### SUPPLIED RECORDS
########
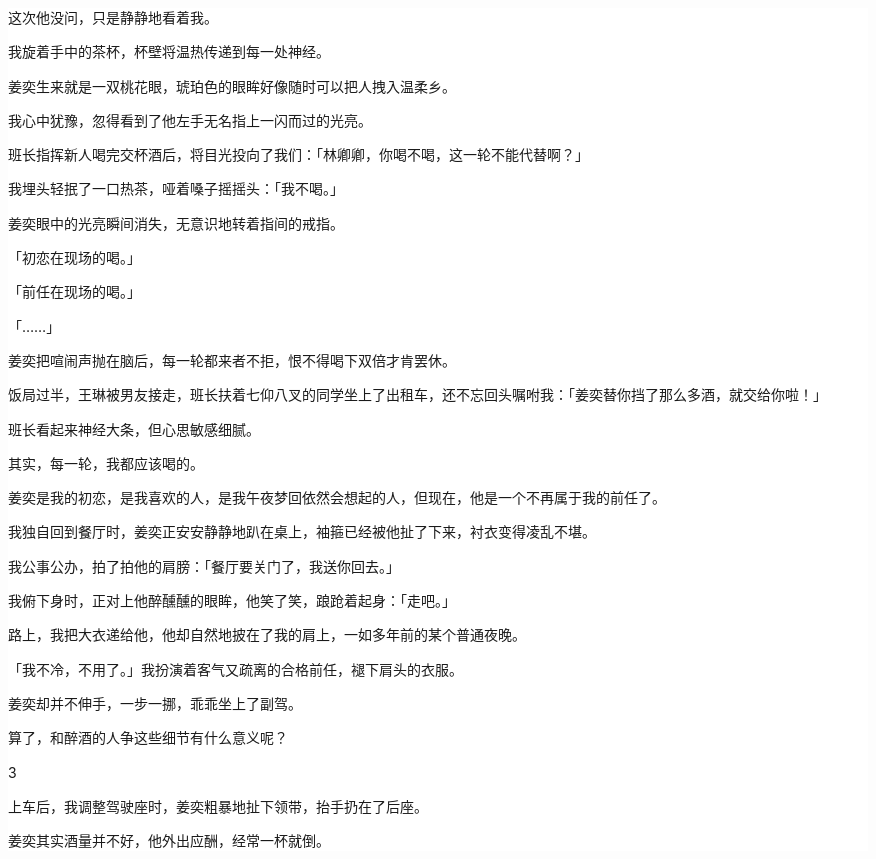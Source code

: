 这次他没问，只是静静地看着我。


我旋着手中的茶杯，杯壁将温热传递到每一处神经。


姜奕生来就是一双桃花眼，琥珀色的眼眸好像随时可以把人拽入温柔乡。


我心中犹豫，忽得看到了他左手无名指上一闪而过的光亮。


班长指挥新人喝完交杯酒后，将目光投向了我们：「林卿卿，你喝不喝，这一轮不能代替啊？」


我埋头轻抿了一口热茶，哑着嗓子摇摇头：「我不喝。」


姜奕眼中的光亮瞬间消失，无意识地转着指间的戒指。


「初恋在现场的喝。」


「前任在现场的喝。」


「……」


姜奕把喧闹声抛在脑后，每一轮都来者不拒，恨不得喝下双倍才肯罢休。


饭局过半，王琳被男友接走，班长扶着七仰八叉的同学坐上了出租车，还不忘回头嘱咐我：「姜奕替你挡了那么多酒，就交给你啦！」


班长看起来神经大条，但心思敏感细腻。


其实，每一轮，我都应该喝的。


姜奕是我的初恋，是我喜欢的人，是我午夜梦回依然会想起的人，但现在，他是一个不再属于我的前任了。


我独自回到餐厅时，姜奕正安安静静地趴在桌上，袖箍已经被他扯了下来，衬衣变得凌乱不堪。


我公事公办，拍了拍他的肩膀：「餐厅要关门了，我送你回去。」


我俯下身时，正对上他醉醺醺的眼眸，他笑了笑，踉跄着起身：「走吧。」


路上，我把大衣递给他，他却自然地披在了我的肩上，一如多年前的某个普通夜晚。


「我不冷，不用了。」我扮演着客气又疏离的合格前任，褪下肩头的衣服。


姜奕却并不伸手，一步一挪，乖乖坐上了副驾。


算了，和醉酒的人争这些细节有什么意义呢？


3


上车后，我调整驾驶座时，姜奕粗暴地扯下领带，抬手扔在了后座。


姜奕其实酒量并不好，他外出应酬，经常一杯就倒。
########
### WORK ORDER
From the first line to the last, output the records exactly without pictures.

### WRITTEN SOLUTION
Source code

: 这次他没问，只是静静地看着我。


我旋着手中的茶杯，杯壁将温热传递到每一处神经。


姜奕生来就是一双桃花眼，琥珀色的眼眸好像随时可以把人拽入温柔乡。


我心中犹豫，忽得看到了他左手无名指上一闪而过的光亮。


班长指挥新人喝完交杯酒后，将目光投向了我们：「林卿卿，你喝不喝，这一轮不能代替啊？」


我埋头轻抿了一口热茶，哑着嗓子摇摇头：「我不喝。」


姜奕眼中的光亮瞬间消失，无意识地转着指间的戒指。


「初恋在现场的喝。」


「前任在现场的喝。」


「……」


姜奕把喧闹声抛在脑后，每一轮都来者不拒，恨不得喝下双倍才肯罢休。


饭局过半，王琳被男友接走，班长扶着七仰八叉的同学坐上了出租车，还不忘回头嘱咐我：「姜奕替你挡了那么多酒，就交给你啦！」


班长看起来神经大条，但心思敏感细腻。


其实，每一轮，我都应该喝的。


姜奕是我的初恋，是我喜欢的人，是我午夜梦回依然会想起的人，但现在，他是一个不再属于我的前任了。


我独自回到餐厅时，姜奕正安安静静地趴在桌上，袖箍已经被他扯了下来，衬衣变得凌乱不堪。


我公事公办，拍了拍他的肩膀：「餐厅要关门了，我送你回去。」


我俯下身时，正对上他醉醺醺的眼眸，他笑了笑，踉跄着起身：「走吧。」


路上，我把大衣递给他，他却自然地披在了我的肩上，一如多年前的某个普通夜晚。


「我不冷，不用了。」我扮演着客气又疏离的合格前任，褪下肩头的衣服。


姜奕却并不伸手，一步一挪，乖乖坐上了副驾。


算了，和醉酒的人争这些细节有什么意义呢？


3


上车后，我调整驾驶座时，姜奕粗暴地扯下领带，抬手扔在了后座。


姜奕其实酒量并不好，他外出应酬，经常一杯就倒。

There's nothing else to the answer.